From: Pete Turnbull <pete_at_dunnington.u-net.com>
Date: Wed Feb 6 15:04:23 2002

On Sep 6, 11:27, Curt Vendel wrote:

> You can use any straight through RJ45 cable, standard Cat5 is fine as
well.
> Radio Shack sells do it yourself connector kits with rj45 on the plastic
> hood and you just plug in the appropriate cables to the connector, for
the
> DB-9/DE-9 wire as follows:
>
> 2 - yellow
> 3 - black
> 4 - orange
> 5 - green & red
> 6 - brown
> 7 - blue
> 9 - white
>
> If you run into problems and can't get it going, just let me know, I've
made
> like a doz of them as I use them all the time on various cisco devices.

That's somewhat Cisco-specific, if those are the standard colours. The
standard colours for 8-way flat cable (in order in the cable) are

1 grey (some cables use white)
2 orange
3 black
4 red
5 green
6 yellow
7 blue
8 brown

However, that's not always used in pre-made sockets. I have three
different ones on the desk beside me. One goes blue, orange, black, red,
green, yellow, brown, white, for example. That would give you the
following pinout:

         RJ45 pin DE9 pin signal
white 8 9 Ring Indicator
brown 7 6 Data Set Ready
yellow 6 2 Transmit Data
green 5 5 Signal Ground
red 4 5 Signal Ground
black 3 3 Receive Data
orange 2 4 Data Terminal Ready
blue 1 7 Request To Send

It would be much more usual to pair RTS with CTS (DE9 pin 8).
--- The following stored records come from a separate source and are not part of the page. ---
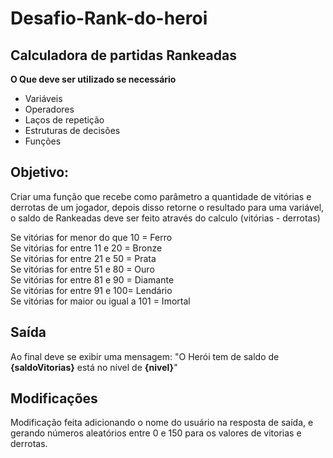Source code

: ﻿# Desafio-Rank-do-heroi
## Calculadora de partidas Rankeadas
**O Que deve ser utilizado se necessário**

- Variáveis
- Operadores
- Laços de repetição
- Estruturas de decisões
- Funções

## Objetivo:

Criar uma função que recebe como parâmetro a quantidade de vitórias e derrotas de um jogador,
depois disso retorne o resultado para uma variável, o saldo de Rankeadas deve ser feito através do calculo (vitórias - derrotas)

Se vitórias for menor do que 10 = Ferro\
Se vitórias for entre 11 e 20 = Bronze\
Se vitórias for entre 21 e 50 = Prata\
Se vitórias for entre 51 e 80 = Ouro\
Se vitórias for entre 81 e 90 = Diamante\
Se vitórias for entre 91 e 100= Lendário\
Se vitórias for maior ou igual a 101 = Imortal

## Saída

Ao final deve se exibir uma mensagem:
"O Herói tem de saldo de **{saldoVitorias}** está no nível de **{nivel}**"

 ## Modificações 
 Modificação feita adicionando o nome do usuário na resposta de saída, e gerando números aleatórios entre 0 e 150 para os valores de vitorias e derrotas.
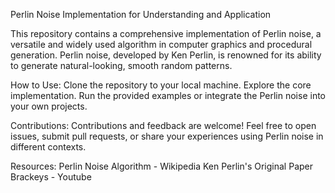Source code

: Perlin Noise Implementation for Understanding and Application

This repository contains a comprehensive implementation of Perlin noise, a versatile and widely used algorithm in computer graphics and procedural generation. Perlin noise, developed by Ken Perlin, is renowned for its ability to generate natural-looking, smooth random patterns. 

How to Use:
Clone the repository to your local machine.
Explore the core implementation.
Run the provided examples or integrate the Perlin noise into your own projects.

Contributions:
Contributions and feedback are welcome! Feel free to open issues, submit pull requests, or share your experiences using Perlin noise in different contexts.

Resources:
Perlin Noise Algorithm - Wikipedia
Ken Perlin's Original Paper
Brackeys - Youtube
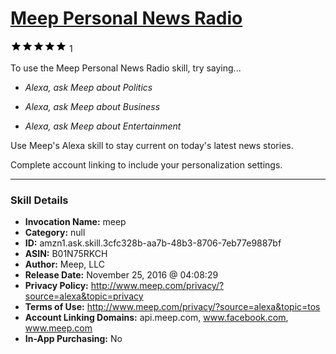 # [Meep Personal News Radio](http://alexa.amazon.com/#skills/amzn1.ask.skill.3cfc328b-aa7b-48b3-8706-7eb77e9887bf)
![5 stars](../../images/ic_star_black_18dp_1x.png)![5 stars](../../images/ic_star_black_18dp_1x.png)![5 stars](../../images/ic_star_black_18dp_1x.png)![5 stars](../../images/ic_star_black_18dp_1x.png)![5 stars](../../images/ic_star_black_18dp_1x.png) 1

To use the Meep Personal News Radio skill, try saying...

* *Alexa, ask Meep about Politics*

* *Alexa, ask Meep about Business*

* *Alexa, ask Meep about Entertainment*

Use Meep's Alexa skill to stay current on today's latest news stories.

Complete account linking to include your personalization settings.

***

### Skill Details

* **Invocation Name:** meep
* **Category:** null
* **ID:** amzn1.ask.skill.3cfc328b-aa7b-48b3-8706-7eb77e9887bf
* **ASIN:** B01N75RKCH
* **Author:** Meep, LLC
* **Release Date:** November 25, 2016 @ 04:08:29
* **Privacy Policy:** http://www.meep.com/privacy/?source=alexa&topic=privacy
* **Terms of Use:** http://www.meep.com/privacy/?source=alexa&topic=tos
* **Account Linking Domains:** api.meep.com, www.facebook.com, www.meep.com
* **In-App Purchasing:** No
One of the most common ways to wire an RJ45 for serial, are to wire the
centre pair both to ground, with TxD on one side and RxD on the other.
 That way, if you turn the cable upside down you (as in a normal flat
cable, one end is wired opposite to the other) you cross over RxD and TxD
without losing the ground. TxD is pin 3 on a PC-compatible DE9 serial
port, RxD is 2, and signal ground is pin 5, so that's fine. In a flat
cable, the pairs start from the centre two wires, and work outwards to both
sides, ending up with the 4th pair being the two outermost wires.

But most systems that use this scheme put DTR and DSR (or occasionally DCD)
on the next wires out from the centre (3rd pair), and DTR is on DE9 pin 4
(orange, OK) and DSR on pin 6 (brown, no I don't think so) and DCD on pin 1
(which Cisco obvioously doesn't use). The reason for putting DTR and DSR
(or DCD) on the next two wires is again for the crossover effect. That's
what DEC and several other companies do.

Similarly, some systems put RTS and CTS on the outermost two wires.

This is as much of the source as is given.